Highlights of 2017-18

OBLIGAMENTUM MAGICUM: Sacrifice and Law in the defixiones of the north-western provinces of the Roman Empire

14 June 2018
Francisco Marco Simón, University of Zaragoza

Bath curse tablet

In the early days of the Roman Republic, the ius had been above all a performative utterance solemnly sworn during the course of the sacrifice. The link between law and magico-religious practice in the Roman world appears clearly when considering the notion of obligatio, so inherent to the execration texts (defixiones), and the language in many of these texts, specially those deposited within the temples, is markedly bureaucratic and quasi-legal. Considering Roman provincial religion as an “open system” with multiple religious options adaptable to local concerns, cursing can be seen as a semi-institutionalized strategy mainly used by people who were unable to access the legal system in situations of uncertainty and risk. Some of these texts, in the tradition of a genuine devotio hostium, not only adapted the standards of votive religion, but also presented the tablet’s target as a sacrificial victim to the gods, in a procedure of persuasive analogy to stimulate the future action.


New films, old drama: an evening with Barefaced Greek

12 June 2018

Athena Posiedon

Barefaced Greek celebrate classical Greek drama in performance by making accessible short films using text from Greek comedy and tragedy. These fresh new films (in the original language, with subtitles), produced for online broadcast, aim to reach new audiences internationally, and to inspire a love of Greek language and drama in the twenty-first century.

The event was generously supported by the John Coffin Memorial Fund.

Barefaced Greek would like to thank Oxford University Classics Faculty and the Archive of Performances of Greek and Roman Drama for their support in producing the films.


Socrates, Eros and Magic

6 June 2018
J. P. Barron Memorial Lecture
Angie Hobbs, University of Sheffield

Angie Hobbs

At Symposium 203d Diotima claims that the daimon Eros is a clever magician and wizard, who philosophizes throughout his life. It is a startling assertion, as Plato is usually highly critical of magicians, and the puzzle deepens when we consider that in the Symposium Socrates is portrayed as a partial embodiment of Eros. Most commentators have either ignored the claim or tried to explain it away, but I argue that a deeper engagement with Plato’s views on magic shows that we should take it seriously.
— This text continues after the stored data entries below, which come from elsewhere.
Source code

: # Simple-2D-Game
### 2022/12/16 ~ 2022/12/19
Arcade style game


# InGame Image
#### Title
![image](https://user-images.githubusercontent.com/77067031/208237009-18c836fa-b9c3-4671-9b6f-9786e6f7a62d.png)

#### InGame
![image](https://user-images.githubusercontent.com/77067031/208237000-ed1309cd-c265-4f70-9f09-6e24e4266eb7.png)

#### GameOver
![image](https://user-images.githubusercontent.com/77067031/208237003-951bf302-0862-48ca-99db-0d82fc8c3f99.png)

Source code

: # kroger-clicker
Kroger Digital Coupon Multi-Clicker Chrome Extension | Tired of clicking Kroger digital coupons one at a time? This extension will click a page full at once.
I define the magician as a being who or which effects a transformation which the audience cannot initially understand in any way. The key question is whether this transformation is only ever a deceptive conjuring trick, and I go on to argue that Plato thinks that, in rare but important cases, a magician can reveal, rather than concealing or disfiguring, the true nature of reality. The daimon Eros, as described by Diotima, is just such a being, and understanding how this is so will teach us much about the nature of both love and philosophy and their capacity to reveal the normally hidden connections that bind the entire cosmos into a whole.
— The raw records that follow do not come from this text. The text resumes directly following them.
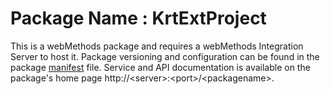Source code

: # Package Name : KrtExtProject
This is a webMethods package and requires a webMethods Integration Server to host it. Package versioning and configuration can be found in the package [manifest](./KrtExtProject/manifest.v3) file. Service and API documentation is available on the package's home page http://&lt;server&gt;:&lt;port&gt;/&lt;packagename>.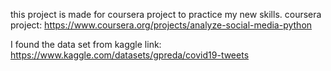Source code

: this project is made for coursera project to practice my new skills. 
coursera project: https://www.coursera.org/projects/analyze-social-media-python

I found the data set from kaggle
link: https://www.kaggle.com/datasets/gpreda/covid19-tweets
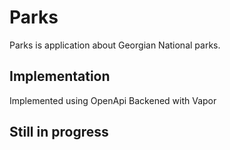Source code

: # Parks

Parks is application about Georgian National parks.

## Implementation

Implemented using OpenApi
Backened with Vapor

## Still in progress
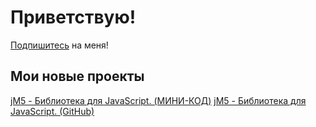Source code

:# Приветствую!
[Подпишитесь](https://github.com/VBPROGER?tab=repositories) на меня!
## Мои новые проекты
[jM5 - Библиотека для JavaScript. (МИНИ-КОД)](https://github.com/VBPROGER/jm5/blob/main/1.0.0/CODE-MINIFIED.js)
[jM5 - Библиотека для JavaScript. (GitHub)](https://github.com/VBPROGER/jm5)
Mithras in Hispania: new interpretations

4 June 2018
Jaime Alvar Esquerra, University of Carlos III Madrid


A complete re-examination of the Mithraic evidence from the Iberian Peninsula will be presented, including a new account of the first participants in the cult attested from Hispania, individuals closely related to imperial officials of the late Flavian period.
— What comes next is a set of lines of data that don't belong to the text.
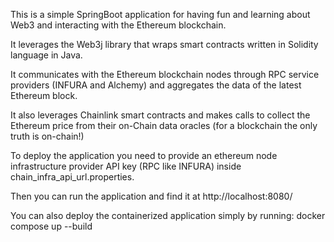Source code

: This is a simple SpringBoot application for having fun and learning about Web3 and interacting with the Ethereum blockchain. 

It leverages the Web3j library that wraps smart contracts written in Solidity language in Java.

It communicates with the Ethereum blockchain nodes through RPC service providers (INFURA and Alchemy) and aggregates the data of the latest Ethereum block. 

It also leverages Chainlink smart contracts and makes calls to collect the Ethereum price from their on-Chain data oracles (for a blockchain the only truth is on-chain!) 

To deploy the application you need to provide an ethereum node infrastructure provider API key (RPC like INFURA) inside chain_infra_api_url.properties.

Then you can run the application and find it at http://localhost:8080/ 

You can also deploy the containerized application simply by running: docker compose up --build 
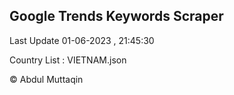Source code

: 

## Google Trends Keywords Scraper 
 
Last Update 01-06-2023 , 21:45:30

Country List :
VIETNAM.json



© Abdul Muttaqin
The debate over the role played by the army and the scarcity of documents in Hispania because of the lack of soldiers is now outdated. We should instead now speak of an initial foundational impulse emanating from the network of the governor at Tarraco.

Secondly, a new approach will be taken to the normalisation phase, to the way the cult was passed on among its worshippers, to the absence of local people and to the opposition between towns and countryside. A new phase can be recognised in the late Severan period, prompted by imperial officials, especially in the north west of the peninsula, but it enjoyed very little success.

The third matter to be re-interpreted is the complexity of the conditions surrounding the end of the cult. No explanation has ever been offered for this phenomenon. But the analysis of the archaeological remains, especially conditions of sculpture when it was abandoned, permit various proposals regarding the final phase of the cult in Hispania, only tangentially related to the spread of Christianity.


The Reception of a Roman villain: The story of Catiline

30 May 2018
Mathilde Skoie, University of Oslo

Cicero denounces Catiline

The story of Catiline and his conspiracy has been a popular tale throughout history. As the primary sources of the affair, Cicero's Catilinarian speeches and Sallust's Bellum Catilinae have been on the school curriculum from Antiquity till today, we find Catiline and his conspiracy used in everything from declamatory exercises, Jesuit drama to You-tube reenactments. His name has even been used as a paradigm for nouns in the first declension. And major figures like Ben Jonson, Voltaire, Ibsen and Salieri have found inspiration in his story.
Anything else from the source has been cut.